11 Mayıs 2009 Pazartesi

Gözleri açık, ama...

Cumhurbaşkanı Abdullah Gül dün akşam Metin Şentürk'ün TRT-1'de yayınlanan 'Eğlence Pazarı' programına konuk oldu. Umarım hoş geçmiştir. Ama sanatçıyı beğendiğini, hatta biraz 'filozof' bulduğunu biliyorum Cumhurbaşkanı Gül'ün... Nereden? Anlattığı şu olaydan:

“Ak Parti'nin görme özürlü milletvekili Lokma Ayva her olaya olumlu tarafından yaklaşmasıyla tanınır.
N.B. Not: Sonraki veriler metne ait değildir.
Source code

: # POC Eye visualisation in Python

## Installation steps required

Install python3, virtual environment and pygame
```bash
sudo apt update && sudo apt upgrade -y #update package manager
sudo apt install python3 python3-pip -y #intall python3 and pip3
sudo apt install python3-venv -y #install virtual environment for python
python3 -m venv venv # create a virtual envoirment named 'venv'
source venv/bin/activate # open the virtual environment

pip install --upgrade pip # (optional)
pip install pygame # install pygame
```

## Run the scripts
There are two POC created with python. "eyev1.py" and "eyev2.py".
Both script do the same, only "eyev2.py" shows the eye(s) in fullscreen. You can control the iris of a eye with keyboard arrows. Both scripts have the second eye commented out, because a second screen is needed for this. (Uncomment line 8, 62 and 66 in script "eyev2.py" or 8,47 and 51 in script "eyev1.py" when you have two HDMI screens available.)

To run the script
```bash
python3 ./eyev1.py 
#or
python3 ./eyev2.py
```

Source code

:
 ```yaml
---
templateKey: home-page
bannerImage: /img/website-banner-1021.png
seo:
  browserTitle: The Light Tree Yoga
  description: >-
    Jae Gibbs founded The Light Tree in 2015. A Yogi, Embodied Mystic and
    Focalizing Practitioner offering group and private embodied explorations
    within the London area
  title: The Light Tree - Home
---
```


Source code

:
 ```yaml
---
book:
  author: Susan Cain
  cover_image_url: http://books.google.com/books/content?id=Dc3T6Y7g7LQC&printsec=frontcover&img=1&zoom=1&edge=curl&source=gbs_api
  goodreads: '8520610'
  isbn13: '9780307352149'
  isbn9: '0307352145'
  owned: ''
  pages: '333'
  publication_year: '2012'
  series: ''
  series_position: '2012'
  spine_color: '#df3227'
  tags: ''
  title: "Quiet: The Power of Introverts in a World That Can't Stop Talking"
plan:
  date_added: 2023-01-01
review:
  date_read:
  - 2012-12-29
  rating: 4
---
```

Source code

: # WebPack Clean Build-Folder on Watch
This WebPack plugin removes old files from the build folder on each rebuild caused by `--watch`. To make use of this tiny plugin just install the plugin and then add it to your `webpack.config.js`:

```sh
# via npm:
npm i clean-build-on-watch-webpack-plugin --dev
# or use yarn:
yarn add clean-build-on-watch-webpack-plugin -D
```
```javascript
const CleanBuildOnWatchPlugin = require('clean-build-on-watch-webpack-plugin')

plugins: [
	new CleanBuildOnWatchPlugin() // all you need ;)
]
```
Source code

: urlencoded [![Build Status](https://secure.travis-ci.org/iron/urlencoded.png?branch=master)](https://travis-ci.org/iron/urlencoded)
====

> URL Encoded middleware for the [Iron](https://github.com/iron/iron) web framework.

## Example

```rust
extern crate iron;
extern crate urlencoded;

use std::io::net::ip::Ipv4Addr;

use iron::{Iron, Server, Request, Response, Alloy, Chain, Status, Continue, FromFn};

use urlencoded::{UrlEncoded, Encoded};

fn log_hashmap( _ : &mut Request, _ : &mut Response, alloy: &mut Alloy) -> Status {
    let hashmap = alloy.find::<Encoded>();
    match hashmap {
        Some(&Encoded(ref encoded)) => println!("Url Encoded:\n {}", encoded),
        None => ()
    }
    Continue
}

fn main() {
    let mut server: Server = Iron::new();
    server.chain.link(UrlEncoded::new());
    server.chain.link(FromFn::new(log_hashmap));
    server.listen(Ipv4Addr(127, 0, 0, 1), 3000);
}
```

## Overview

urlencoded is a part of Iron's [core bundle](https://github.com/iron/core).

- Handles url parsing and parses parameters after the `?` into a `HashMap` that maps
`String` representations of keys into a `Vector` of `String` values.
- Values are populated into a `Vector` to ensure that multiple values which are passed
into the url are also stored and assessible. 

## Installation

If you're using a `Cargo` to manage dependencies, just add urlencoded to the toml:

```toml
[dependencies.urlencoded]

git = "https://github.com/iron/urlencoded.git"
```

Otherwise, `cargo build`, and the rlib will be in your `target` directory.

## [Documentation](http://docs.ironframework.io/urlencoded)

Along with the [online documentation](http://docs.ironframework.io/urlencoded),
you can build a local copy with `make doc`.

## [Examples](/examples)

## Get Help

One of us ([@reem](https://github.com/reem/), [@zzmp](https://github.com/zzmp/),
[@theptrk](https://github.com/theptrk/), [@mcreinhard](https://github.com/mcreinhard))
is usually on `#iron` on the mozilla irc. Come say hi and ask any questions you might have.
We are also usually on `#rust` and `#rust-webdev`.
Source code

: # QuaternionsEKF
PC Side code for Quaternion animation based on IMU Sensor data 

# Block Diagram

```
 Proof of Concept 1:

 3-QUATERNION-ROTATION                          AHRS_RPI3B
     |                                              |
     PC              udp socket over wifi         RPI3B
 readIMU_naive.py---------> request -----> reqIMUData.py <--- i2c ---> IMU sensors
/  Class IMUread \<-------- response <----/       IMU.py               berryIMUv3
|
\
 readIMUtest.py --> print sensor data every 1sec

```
Bazı yeni gelişmeler pek çok kişiye karalar bağlatırken, Lokman Ayva onlarda bile sevinecek bir yön bulur. Bir gün kendisine, 'Bunu nasıl sağlıyorsun?' diye sordum. Güldü. 'Sayın Cumhurbaşkanım, ben de aynı soruyu Metin Şentürk'e sormuştum; hiç düşünmeden, galiba olan-biteni görmediğimizden cevabını verdi.”

Sanırım program sırasında konuşmayı Metin Şentürk'e hatırlatmıştır Cumhurbaşkanı Gül...

Onlar gibi bir 'şansımız' yok bizim; görüyoruz, okuyoruz. Sonra da kahrediyoruz...

Ben uzaklardayken eski Genelkurmay Başkanı Org. Yaşar Büyükanıt 32. Gün'e konuşmuş, görev süresi içerisinde başından geçen bazı olaylar ile şimdiye kadar pek paylaşmadığı düşüncelerini anlatmış... Ertesi gün pek çok kalem, programdaki anlatım üzerine yorum yapıyordu gazetelerde... Gözüm ikisine takıldı.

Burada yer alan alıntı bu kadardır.